ALBUQUERQUE: In a warning sent Tuesday, the National Security Agency warned companies that 25 already known exploits were being used by state-based intelligence services, including China’s, and should be patched as soon as possible. The announcement highlights a fundamental limitation of the NSA’s ability to effectively protect the vast array of commercial and industrial internet infrastructure.

The NSA can lead companies to patch vulnerabilities, but it cannot actually make those companies install the patches.

“While these [Common Vulnerabilities and Exploits] s are already publicly known,” reads the warning, it goes on to say that the NSA is specifically sharing knowledge that these pathways into networks are being actively exploited, specifically by “Chinese state-sponsored malicious cyber actors.” The message is an unsubtle reminder for the Pentagon, and the industry on which it depends, to make sure their systems are in fact protected against these threats.

“If you’ve got an active, mature vulnerability management program, you’ve probably mediated these issues — [but] that’s a very small minority in my experience,” said Eric Noonan, CEO of security firm CyberSheath. Noonan noted that, in particular, the network security of defense contractors can lag behind that of more commercial companies. “So,” he warned “while the vulnerabilities were known knowns, I wouldn’t be surprised if many companies hadn’t already addressed them.”

The listed vulnerabilities include some made public as recently as August 2020 and others first publicized in April 2015. They include software written by Adobe, Microsoft, Oracle, and others. The exploits generally rely on weak or absent security in novel entry points to bypass existing security, and give intruders network access, which in turn can be used to bypass other, more secure systems.

“I’m glad that the NSA has issued this. Publishing this report reinforces the work that companies need to do to secure their intellectual property, and pushes them to make the patches and maintenance they need to do,” said Chloé Messdaghi, VP of Strategy for Point3 Security.

The government’s interest in protecting industry from hostile cyber intrusion is further reinforced by the new National Strategy for Critical And Emerging Technologies, published October 15. To protect a technology advantage, the second “pillar’ of the strategy says the US must “Ensure that competitors do not use illicit means to acquire United States intellectual property, research, development, or technologies.”

“Many CISOs are resource starved or exhausted that their organization isn’t putting security first – because organizations are putting more dollars into Sales & Marketing instead,” said Messdaghi. “But the reality is there’s no private sector products or public services that are reliable if the environment isn’t secure.”

The NSA cannot mandate patching on its own, but the rules of the Defense Department’s new Cybersecurity Maturity Model Certification (CMMC) mean that the Pentagon could impose penalties on companies in its supply chain that fail to adequately protect their own networks.

“I would call the NSA’s approach the carrot, there’s guidance and we think you should do this. [With CMMC,] DoD has really transitioned to a stick approach.
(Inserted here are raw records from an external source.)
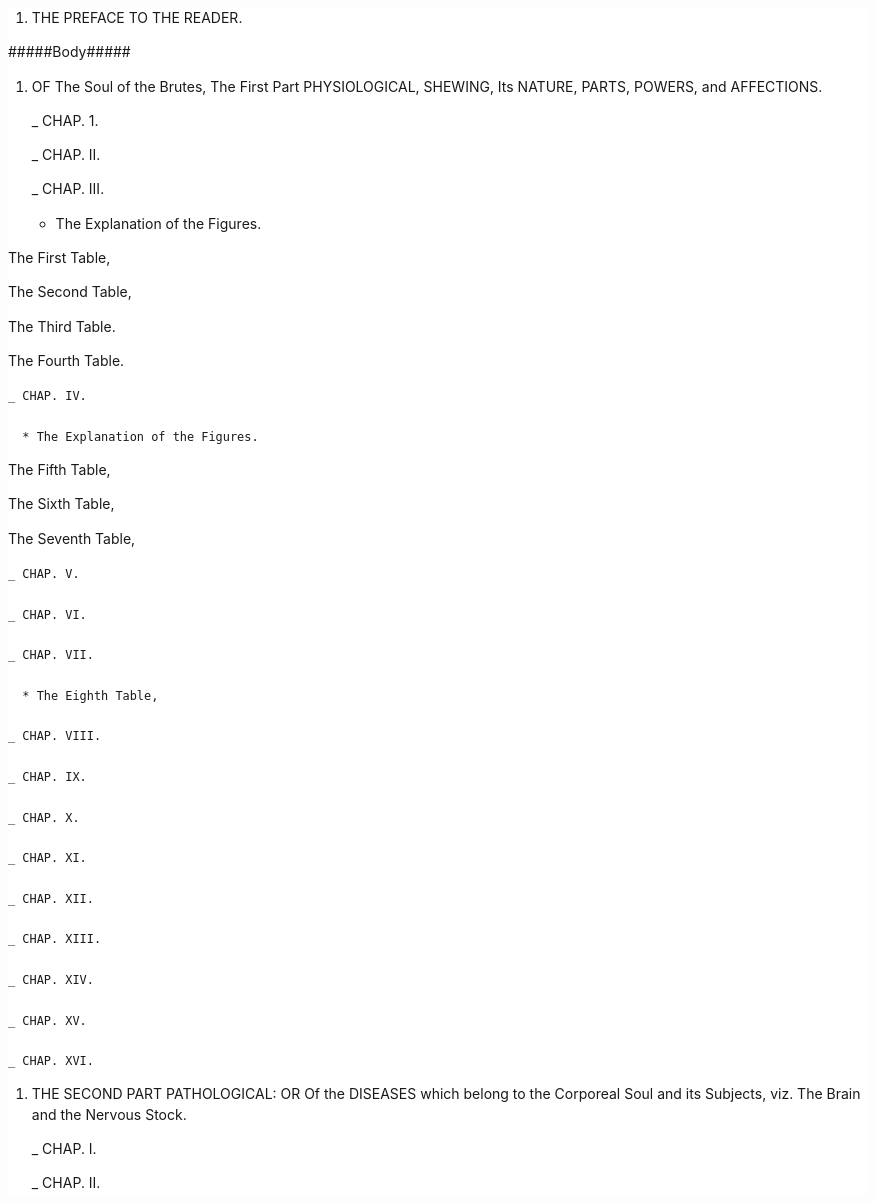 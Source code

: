 1. THE PREFACE TO THE READER.

#####Body#####

1. OF The Soul of the Brutes, The First Part PHYSIOLOGICAL, SHEWING, Its NATURE, PARTS, POWERS, and AFFECTIONS.

    _ CHAP. 1.

    _ CHAP. II.

    _ CHAP. III.

      * The Explanation of the Figures.

The First Table,

The Second Table,

The Third Table.

The Fourth Table.

    _ CHAP. IV.

      * The Explanation of the Figures.

The Fifth Table,

The Sixth Table,

The Seventh Table,

    _ CHAP. V.

    _ CHAP. VI.

    _ CHAP. VII.

      * The Eighth Table,

    _ CHAP. VIII.

    _ CHAP. IX.

    _ CHAP. X.

    _ CHAP. XI.

    _ CHAP. XII.

    _ CHAP. XIII.

    _ CHAP. XIV.

    _ CHAP. XV.

    _ CHAP. XVI.

1. THE SECOND PART PATHOLOGICAL: OR Of the DISEASES which belong to the Corporeal Soul and its Subjects, viz. The Brain and the Nervous Stock.

    _ CHAP. I.

    _ CHAP. II.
You will not do business with the Department of Defense if you do not meet cybersecurity minimums,” said Noonan. “Literally, you will not be eligible for a contract award from DoD if you haven’t met these minimums, which is very different from the self -certification model that’s been in place prior to this.”

For the defense industrial base, at least, this kind of pressure can add a dollar figure to the cost of not doing security, That could change cybersecurity compliance from a nice-to-have feature companies want but don’t prioritize, to one they simply must adopt if they are going to be able to stay competitive for contracts.